Prompt:
Would you print all of the records below exactly, without skipping any?

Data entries
:::::
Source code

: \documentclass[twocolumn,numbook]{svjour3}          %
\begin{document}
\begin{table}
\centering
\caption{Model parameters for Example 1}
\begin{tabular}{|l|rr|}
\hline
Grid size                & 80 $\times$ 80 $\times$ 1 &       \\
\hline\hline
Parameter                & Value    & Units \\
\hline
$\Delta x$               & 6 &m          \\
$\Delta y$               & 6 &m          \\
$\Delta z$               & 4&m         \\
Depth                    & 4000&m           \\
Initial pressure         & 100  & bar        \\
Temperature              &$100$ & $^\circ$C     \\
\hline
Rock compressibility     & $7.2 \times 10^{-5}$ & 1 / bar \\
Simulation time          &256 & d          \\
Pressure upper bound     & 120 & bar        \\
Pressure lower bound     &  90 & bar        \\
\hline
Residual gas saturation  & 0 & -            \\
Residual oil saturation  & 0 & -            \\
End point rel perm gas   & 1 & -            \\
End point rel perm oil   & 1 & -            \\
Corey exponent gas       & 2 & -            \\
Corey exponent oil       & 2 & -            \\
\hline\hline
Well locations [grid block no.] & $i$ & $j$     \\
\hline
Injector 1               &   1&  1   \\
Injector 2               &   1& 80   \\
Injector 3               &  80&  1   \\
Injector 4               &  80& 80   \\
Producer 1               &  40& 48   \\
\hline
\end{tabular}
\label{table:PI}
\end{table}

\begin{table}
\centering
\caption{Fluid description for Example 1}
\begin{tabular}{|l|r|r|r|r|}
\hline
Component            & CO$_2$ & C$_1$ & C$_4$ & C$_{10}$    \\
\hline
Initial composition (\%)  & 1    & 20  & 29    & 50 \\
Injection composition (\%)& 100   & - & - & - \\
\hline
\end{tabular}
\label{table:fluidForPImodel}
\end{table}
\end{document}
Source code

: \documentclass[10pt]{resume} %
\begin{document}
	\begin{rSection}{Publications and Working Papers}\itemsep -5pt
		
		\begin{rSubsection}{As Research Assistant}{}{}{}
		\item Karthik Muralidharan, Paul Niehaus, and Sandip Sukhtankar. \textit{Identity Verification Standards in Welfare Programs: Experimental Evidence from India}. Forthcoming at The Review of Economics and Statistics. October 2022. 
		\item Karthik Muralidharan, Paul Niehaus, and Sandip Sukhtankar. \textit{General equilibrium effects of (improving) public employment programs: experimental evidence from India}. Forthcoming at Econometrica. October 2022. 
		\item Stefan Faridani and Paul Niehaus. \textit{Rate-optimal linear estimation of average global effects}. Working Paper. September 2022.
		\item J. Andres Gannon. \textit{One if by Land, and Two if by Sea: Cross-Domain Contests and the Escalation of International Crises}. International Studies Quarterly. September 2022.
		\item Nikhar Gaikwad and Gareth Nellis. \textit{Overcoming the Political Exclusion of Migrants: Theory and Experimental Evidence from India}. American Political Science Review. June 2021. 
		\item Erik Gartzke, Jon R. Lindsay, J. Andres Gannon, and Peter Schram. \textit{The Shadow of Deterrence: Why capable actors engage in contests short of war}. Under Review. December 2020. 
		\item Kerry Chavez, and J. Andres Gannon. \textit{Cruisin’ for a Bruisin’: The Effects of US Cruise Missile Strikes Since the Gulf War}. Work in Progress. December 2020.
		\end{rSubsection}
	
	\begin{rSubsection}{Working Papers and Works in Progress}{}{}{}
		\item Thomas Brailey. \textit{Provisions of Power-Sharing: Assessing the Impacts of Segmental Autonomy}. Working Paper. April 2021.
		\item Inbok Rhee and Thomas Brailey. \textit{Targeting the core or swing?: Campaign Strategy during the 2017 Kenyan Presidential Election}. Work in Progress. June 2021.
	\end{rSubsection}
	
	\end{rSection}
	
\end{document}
:::::
Response area:
Source code

: \documentclass[twocolumn,numbook]{svjour3}          %
\begin{document}
\begin{table}
\centering
\caption{Model parameters for Example 1}
\begin{tabular}{|l|rr|}
\hline
Grid size                & 80 $\times$ 80 $\times$ 1 &       \\
\hline\hline
Parameter                & Value    & Units \\
\hline
$\Delta x$               & 6 &m          \\
$\Delta y$               & 6 &m          \\
$\Delta z$               & 4&m         \\
Depth                    & 4000&m           \\
Initial pressure         & 100  & bar        \\
Temperature              &$100$ & $^\circ$C     \\
\hline
Rock compressibility     & $7.2 \times 10^{-5}$ & 1 / bar \\
Simulation time          &256 & d          \\
Pressure upper bound     & 120 & bar        \\
Pressure lower bound     &  90 & bar        \\
\hline
Residual gas saturation  & 0 & -            \\
Residual oil saturation  & 0 & -            \\
End point rel perm gas   & 1 & -            \\
End point rel perm oil   & 1 & -            \\
Corey exponent gas       & 2 & -            \\
Corey exponent oil       & 2 & -            \\
\hline\hline
Well locations [grid block no.] & $i$ & $j$     \\
\hline
Injector 1               &   1&  1   \\
Injector 2               &   1& 80   \\
Injector 3               &  80&  1   \\
Injector 4               &  80& 80   \\
Producer 1               &  40& 48   \\
\hline
\end{tabular}
\label{table:PI}
\end{table}

\begin{table}
\centering
\caption{Fluid description for Example 1}
\begin{tabular}{|l|r|r|r|r|}
\hline
Component            & CO$_2$ & C$_1$ & C$_4$ & C$_{10}$    \\
\hline
Initial composition (\%)  & 1    & 20  & 29    & 50 \\
Injection composition (\%)& 100   & - & - & - \\
\hline
\end{tabular}
\label{table:fluidForPImodel}
\end{table}
\end{document}
Source code

: \documentclass[10pt]{resume} %
\begin{document}
	\begin{rSection}{Publications and Working Papers}\itemsep -5pt
		
		\begin{rSubsection}{As Research Assistant}{}{}{}
		\item Karthik Muralidharan, Paul Niehaus, and Sandip Sukhtankar. \textit{Identity Verification Standards in Welfare Programs: Experimental Evidence from India}. Forthcoming at The Review of Economics and Statistics. October 2022. 
		\item Karthik Muralidharan, Paul Niehaus, and Sandip Sukhtankar. \textit{General equilibrium effects of (improving) public employment programs: experimental evidence from India}. Forthcoming at Econometrica. October 2022. 
		\item Stefan Faridani and Paul Niehaus. \textit{Rate-optimal linear estimation of average global effects}. Working Paper. September 2022.
		\item J. Andres Gannon. \textit{One if by Land, and Two if by Sea: Cross-Domain Contests and the Escalation of International Crises}. International Studies Quarterly. September 2022.
		\item Nikhar Gaikwad and Gareth Nellis. \textit{Overcoming the Political Exclusion of Migrants: Theory and Experimental Evidence from India}. American Political Science Review. June 2021. 
		\item Erik Gartzke, Jon R. Lindsay, J. Andres Gannon, and Peter Schram. \textit{The Shadow of Deterrence: Why capable actors engage in contests short of war}. Under Review. December 2020. 
		\item Kerry Chavez, and J. Andres Gannon. \textit{Cruisin’ for a Bruisin’: The Effects of US Cruise Missile Strikes Since the Gulf War}. Work in Progress. December 2020.
		\end{rSubsection}
	
	\begin{rSubsection}{Working Papers and Works in Progress}{}{}{}
		\item Thomas Brailey. \textit{Provisions of Power-Sharing: Assessing the Impacts of Segmental Autonomy}. Working Paper. April 2021.
		\item Inbok Rhee and Thomas Brailey. \textit{Targeting the core or swing?: Campaign Strategy during the 2017 Kenyan Presidential Election}. Work in Progress. June 2021.
	\end{rSubsection}
	
	\end{rSection}
	
\end{document}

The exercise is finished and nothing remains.